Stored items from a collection

┄┄┄┄┄┄

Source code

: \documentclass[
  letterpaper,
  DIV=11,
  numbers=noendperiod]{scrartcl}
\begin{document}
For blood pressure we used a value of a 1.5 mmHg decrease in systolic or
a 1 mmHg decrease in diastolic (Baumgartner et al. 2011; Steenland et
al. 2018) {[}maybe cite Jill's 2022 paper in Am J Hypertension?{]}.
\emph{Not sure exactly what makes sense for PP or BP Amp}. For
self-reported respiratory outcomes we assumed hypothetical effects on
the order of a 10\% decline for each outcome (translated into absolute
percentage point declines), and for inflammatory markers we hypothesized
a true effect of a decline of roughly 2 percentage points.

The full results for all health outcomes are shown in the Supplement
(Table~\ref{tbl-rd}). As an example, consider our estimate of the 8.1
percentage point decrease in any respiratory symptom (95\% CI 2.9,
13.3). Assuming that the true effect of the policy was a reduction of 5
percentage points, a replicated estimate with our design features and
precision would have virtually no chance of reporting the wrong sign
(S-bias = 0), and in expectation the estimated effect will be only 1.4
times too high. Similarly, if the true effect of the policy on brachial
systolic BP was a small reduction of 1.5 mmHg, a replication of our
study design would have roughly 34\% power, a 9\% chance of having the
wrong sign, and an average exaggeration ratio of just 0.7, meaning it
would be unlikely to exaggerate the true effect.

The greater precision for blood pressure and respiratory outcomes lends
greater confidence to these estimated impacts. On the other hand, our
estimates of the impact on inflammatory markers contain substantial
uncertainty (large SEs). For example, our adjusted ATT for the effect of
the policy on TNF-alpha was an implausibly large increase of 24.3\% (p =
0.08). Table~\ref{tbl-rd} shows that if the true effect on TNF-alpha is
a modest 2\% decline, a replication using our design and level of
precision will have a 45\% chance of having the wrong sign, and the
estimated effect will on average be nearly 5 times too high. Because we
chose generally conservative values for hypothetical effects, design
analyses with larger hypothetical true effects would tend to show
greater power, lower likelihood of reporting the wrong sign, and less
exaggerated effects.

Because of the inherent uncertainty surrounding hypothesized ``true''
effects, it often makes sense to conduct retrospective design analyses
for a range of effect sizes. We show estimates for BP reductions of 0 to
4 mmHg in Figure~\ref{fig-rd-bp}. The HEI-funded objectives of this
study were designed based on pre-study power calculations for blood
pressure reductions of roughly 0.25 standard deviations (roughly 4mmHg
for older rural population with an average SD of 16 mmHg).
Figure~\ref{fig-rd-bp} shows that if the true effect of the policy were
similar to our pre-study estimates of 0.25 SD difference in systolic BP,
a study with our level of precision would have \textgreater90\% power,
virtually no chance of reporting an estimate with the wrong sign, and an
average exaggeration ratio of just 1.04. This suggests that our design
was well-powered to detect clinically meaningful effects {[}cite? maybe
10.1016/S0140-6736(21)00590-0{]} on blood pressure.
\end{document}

┄┄┄┄┄┄

— Work task —
All of the entries should be transcribed exactly as they appear.

— Problem solution —
Source code

: \documentclass[
  letterpaper,
  DIV=11,
  numbers=noendperiod]{scrartcl}
\begin{document}
For blood pressure we used a value of a 1.5 mmHg decrease in systolic or
a 1 mmHg decrease in diastolic (Baumgartner et al. 2011; Steenland et
al. 2018) {[}maybe cite Jill's 2022 paper in Am J Hypertension?{]}.
\emph{Not sure exactly what makes sense for PP or BP Amp}. For
self-reported respiratory outcomes we assumed hypothetical effects on
the order of a 10\% decline for each outcome (translated into absolute
percentage point declines), and for inflammatory markers we hypothesized
a true effect of a decline of roughly 2 percentage points.

The full results for all health outcomes are shown in the Supplement
(Table~\ref{tbl-rd}). As an example, consider our estimate of the 8.1
percentage point decrease in any respiratory symptom (95\% CI 2.9,
13.3). Assuming that the true effect of the policy was a reduction of 5
percentage points, a replicated estimate with our design features and
precision would have virtually no chance of reporting the wrong sign
(S-bias = 0), and in expectation the estimated effect will be only 1.4
times too high. Similarly, if the true effect of the policy on brachial
systolic BP was a small reduction of 1.5 mmHg, a replication of our
study design would have roughly 34\% power, a 9\% chance of having the
wrong sign, and an average exaggeration ratio of just 0.7, meaning it
would be unlikely to exaggerate the true effect.

The greater precision for blood pressure and respiratory outcomes lends
greater confidence to these estimated impacts. On the other hand, our
estimates of the impact on inflammatory markers contain substantial
uncertainty (large SEs). For example, our adjusted ATT for the effect of
the policy on TNF-alpha was an implausibly large increase of 24.3\% (p =
0.08). Table~\ref{tbl-rd} shows that if the true effect on TNF-alpha is
a modest 2\% decline, a replication using our design and level of
precision will have a 45\% chance of having the wrong sign, and the
estimated effect will on average be nearly 5 times too high. Because we
chose generally conservative values for hypothetical effects, design
analyses with larger hypothetical true effects would tend to show
greater power, lower likelihood of reporting the wrong sign, and less
exaggerated effects.

Because of the inherent uncertainty surrounding hypothesized ``true''
effects, it often makes sense to conduct retrospective design analyses
for a range of effect sizes. We show estimates for BP reductions of 0 to
4 mmHg in Figure~\ref{fig-rd-bp}. The HEI-funded objectives of this
study were designed based on pre-study power calculations for blood
pressure reductions of roughly 0.25 standard deviations (roughly 4mmHg
for older rural population with an average SD of 16 mmHg).
Figure~\ref{fig-rd-bp} shows that if the true effect of the policy were
similar to our pre-study estimates of 0.25 SD difference in systolic BP,
a study with our level of precision would have \textgreater90\% power,
virtually no chance of reporting an estimate with the wrong sign, and an
average exaggeration ratio of just 1.04. This suggests that our design
was well-powered to detect clinically meaningful effects {[}cite? maybe
10.1016/S0140-6736(21)00590-0{]} on blood pressure.
\end{document}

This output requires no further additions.